• What needs to be done: Working from the line that contains "you value money.''" down to the last line below, repeat each line exactly.
Data to examine Start Marker
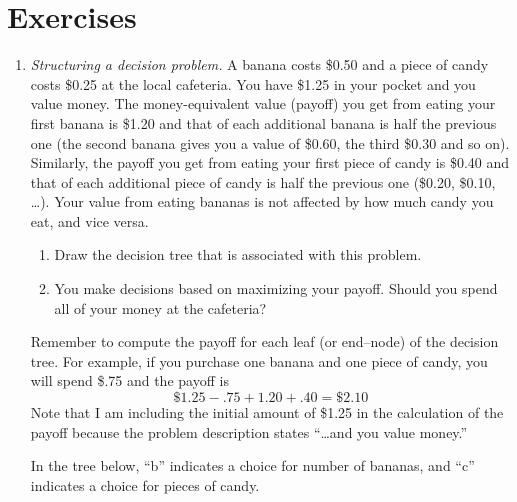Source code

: \section{Exercises}
\begin{enumerate}

\item \emph{Structuring a decision problem.} A banana costs \$0.50
and a piece of candy costs \$0.25 at the local cafeteria.
You have \$1.25 in your pocket and you value money. The money-equivalent
value (payoff) you get from eating your first banana is \$1.20 and
that of each additional banana is half the previous one (the second
banana gives you a value of \$0.60, the third \$0.30 and so on).
Similarly, the payoff you get from eating your first piece of candy is
\$0.40 and that of each additional piece of candy is half the previous one
(\$0.20, \$0.10, \ldots). Your value from eating bananas is not affected
by how much candy you eat, and vice versa.

\begin{enumerate}
\item Draw the decision tree that is associated with this problem. 
\item You make decisions based on maximizing your payoff. Should you
  spend all of your money at the cafeteria?
\end{enumerate}

Remember to compute the payoff for each leaf (or end--node) of the
decision tree. For example, if you purchase one banana and one piece
of candy, you will spend \$.75 and the payoff is
  \[ \$1.25 - .75 + 1.20 + .40 = \$2.10 \]
  Note that I am including the initial amount of \$1.25 in the
  calculation of the payoff because the problem description states
  ``\ldots and you value money.''

\begin{solution}
\bs
In the tree below, ``b'' indicates a choice for number of
bananas, and ``c'' indicates a choice for pieces of candy.


\end{solution}
\end{enumerate}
Data to examine End Marker
• Task result:
  ``\ldots and you value money.''

\begin{solution}
\bs
In the tree below, ``b'' indicates a choice for number of
bananas, and ``c'' indicates a choice for pieces of candy.


\end{solution}
\end{enumerate}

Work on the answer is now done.